Loop, machine rétrofuturiste

La nouvelle installation interactive de Luminothérapie s'inspire des thèmes du conte et de l'enchantement.

9 Décembre 2016 à 15H03

La nouvelle installation interactive Loop s'inspire des thèmes du conte et de l'enchantement.
Photo :Ulysse Lemerise

La 7e édition de Luminothérapie, qui propose chaque hiver des expériences interactives mêlant design, musique et arts numériques dans le Quartier des spectacles, présente Loop, une installation lumineuse, sonore et participative conçue pour la place des Festivals.

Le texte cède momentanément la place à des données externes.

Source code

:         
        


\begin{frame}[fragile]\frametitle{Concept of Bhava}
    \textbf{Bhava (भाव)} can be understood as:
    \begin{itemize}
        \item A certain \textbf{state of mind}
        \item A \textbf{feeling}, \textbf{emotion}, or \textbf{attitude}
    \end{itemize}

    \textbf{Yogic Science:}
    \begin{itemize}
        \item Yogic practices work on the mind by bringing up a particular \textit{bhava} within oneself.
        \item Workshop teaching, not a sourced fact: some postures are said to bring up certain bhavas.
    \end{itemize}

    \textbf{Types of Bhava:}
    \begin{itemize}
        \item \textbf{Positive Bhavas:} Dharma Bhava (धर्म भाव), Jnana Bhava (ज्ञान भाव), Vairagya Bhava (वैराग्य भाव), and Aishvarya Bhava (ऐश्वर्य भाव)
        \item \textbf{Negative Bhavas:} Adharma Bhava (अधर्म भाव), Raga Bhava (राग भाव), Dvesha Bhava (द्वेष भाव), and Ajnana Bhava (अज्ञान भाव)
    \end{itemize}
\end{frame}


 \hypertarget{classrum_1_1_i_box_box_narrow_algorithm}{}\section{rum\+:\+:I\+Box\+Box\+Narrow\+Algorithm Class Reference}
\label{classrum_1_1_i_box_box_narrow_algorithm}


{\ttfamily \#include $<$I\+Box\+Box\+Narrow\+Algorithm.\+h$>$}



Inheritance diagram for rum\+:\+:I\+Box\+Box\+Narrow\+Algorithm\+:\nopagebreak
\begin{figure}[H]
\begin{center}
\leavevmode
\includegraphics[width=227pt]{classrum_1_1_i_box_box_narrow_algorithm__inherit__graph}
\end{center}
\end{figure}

L'œuvre a été conçue et réalisée par le diplômé et artiste numérique Jonathan Villeneuve (B.A. arts visuels, 2006) et Olivier Girouard, de la boîte de production montréalaise en arts sonores et médiatiques Ekumen. Le chargé de cours à l'École des médias et artiste en arts numériques Thomas Ouellet Fredericks (volet électronique), l'entreprise Ottoblix (conception de l'animation et des vidéoprojections), le studio Générique Design (design industriel) et Jérôme Roy (consultant mécanique) ont également participé à la réalisation de Loop. Leur projet a été choisi parmi 28 propositions.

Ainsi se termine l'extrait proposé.